My name is Francis Otieno and I am telling this story to inspire school kids, emerging researchers, and everyone – your dreams are possible!

My story begins as I progressed into high school and experienced the heavy environmental pollution from the congested slums of Mathare in Nairobi, Kenya. Large numbers of smoking cars in the streets and continuous electricity blackouts were the norm, especially at the slightest onset of rains. When I look back, this was the start of my dream of making a difference to society and our communities, the start of a long journey in the quest for clean, sustainable renewable energy.

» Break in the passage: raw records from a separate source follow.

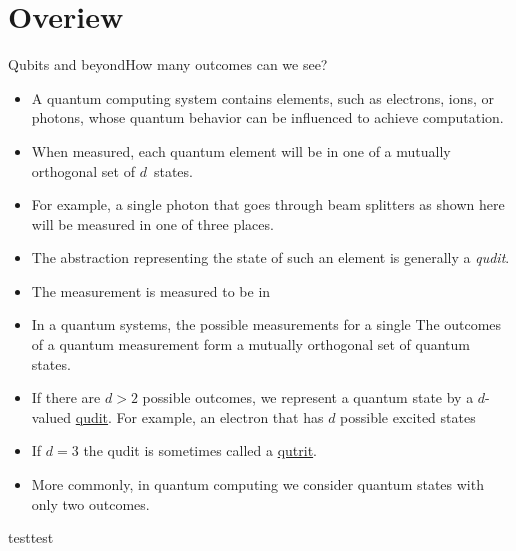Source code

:
\section{Overiew}
\begin{frame}{Qubits and beyond}{How many outcomes can we see?}
\begin{itemize}
    \item A quantum computing system contains elements, such as electrons, ions, or photons, whose quantum behavior can be influenced to achieve computation.
    \item When measured, each quantum element will be in one of a mutually orthogonal set of $d$~states.
    \item For example, a single photon that goes through beam splitters as shown here will be measured in one of three places.
    \item The abstraction representing the state of such an element is generally a \emph{qudit}.
    \item The measurement is measured to be in 
    \item In a quantum systems, the possible measurements for a single The outcomes of a quantum measurement form a mutually orthogonal set of quantum states.
    \item If there are $d>2$ possible outcomes, we represent a quantum state by a $d$-valued 
    \href{https://en.wiktionary.org/wiki/qudit}{qudit}.  For example, an electron that has $d$ possible excited states 
    \item If $d=3$ the qudit is sometimes called
    a \href{https://en.wikipedia.org/wiki/Qutrit}{qutrit}.
    \item More commonly, in quantum computing we consider quantum states with only two outcomes.  
    
\end{itemize}
\end{frame}
\begin{frame}{test}{test}
\begin{TIKZP}
    \LightSource{}
\end{TIKZP}

\end{frame}

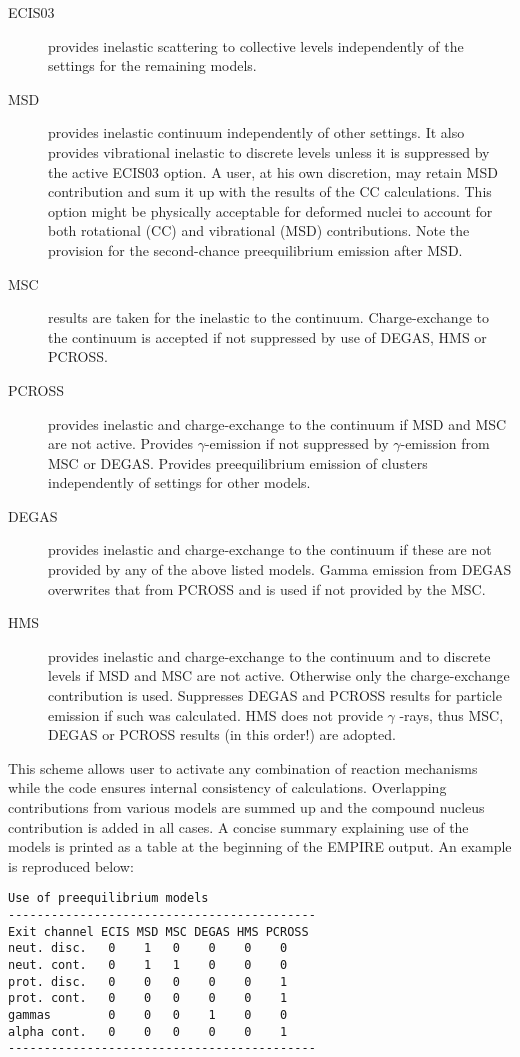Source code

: \begin{description}
\item[ECIS03] provides inelastic scattering to collective levels
independently of the settings for the remaining models.

\item[MSD] provides inelastic continuum independently of other settings. It
also provides vibrational inelastic to discrete levels unless it is
suppressed by the active ECIS03 option. A user, at his own discretion, may
retain MSD contribution and sum it up with the results of the CC
calculations. This option might be physically acceptable for deformed nuclei
to account for both rotational (CC) and vibrational (MSD) contributions.
Note the provision for the second-chance preequilibrium emission after MSD.

\item[MSC] results are taken for the inelastic to the continuum.
Charge-exchange to the continuum is accepted if not suppressed by use of
DEGAS, HMS or PCROSS.

\item[PCROSS] provides inelastic and charge-exchange to the continuum if MSD
and MSC are not active. Provides $\gamma$-emission if not suppressed by $%
\gamma$-emission from MSC or DEGAS. Provides preequilibrium emission of
clusters independently of settings for other models.

\item[DEGAS] provides inelastic and charge-exchange to the continuum if
these are not provided by any of the above listed models. Gamma emission
from DEGAS overwrites that from PCROSS and is used if not provided by the
MSC.

\item[HMS] provides inelastic and charge-exchange to the continuum and to
discrete levels if MSD and MSC are not active. Otherwise only the
charge-exchange contribution is used. Suppresses DEGAS and PCROSS results
for particle emission if such was calculated. HMS does not provide $\gamma$%
-rays, thus MSC, DEGAS or PCROSS results (in this order!) are adopted.
\end{description}

This scheme allows user to activate any combination of reaction mechanisms
while the code ensures internal consistency of calculations. Overlapping
contributions from various models are summed up and the compound nucleus
contribution is added in all cases. A concise summary explaining use of the
models is printed as a table at the beginning of the EMPIRE output. An
example is reproduced below:
\begin{verbatim}
Use of preequilibrium models
-------------------------------------------
Exit channel ECIS MSD MSC DEGAS HMS PCROSS
neut. disc.   0    1   0    0    0    0
neut. cont.   0    1   1    0    0    0
prot. disc.   0    0   0    0    0    1
prot. cont.   0    0   0    0    0    1
gammas        0    0   0    1    0    0
alpha cont.   0    0   0    0    0    1
-------------------------------------------
\end{verbatim}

Today I am a GCRF START Postdoctoral Research Fellow (PDRF) in the field of Solar Energy research. I was born in rural part of Kenya called Seme Kadero, in Kisumu County, to a big polygamous family of four mothers and 27 children. I was number 20 in our family and my father, born in 1928, was quite passionate about his kids attending school but none before me made it to university. We were allowed to go to school in the mornings but had essential chores in the afternoons. We grew up grazing cattle barefoot and cultivating land in alternation with school hours – we couldn’t even afford to buy shoes.

My father saved some money for me to attend high school but soon realised this was sufficient only to buy school uniform and other items required for admission but not school fees. I had to make do with a new school uniform, including long trousers and shoes for the first time, which I wore at home while waiting for my father to raise the fees. I didn’t know what to read during those weeks, so after putting on my school uniform each day, I would go to the newspaper vendor, and ask to read all the daily newspapers with him, and then go home in the evening.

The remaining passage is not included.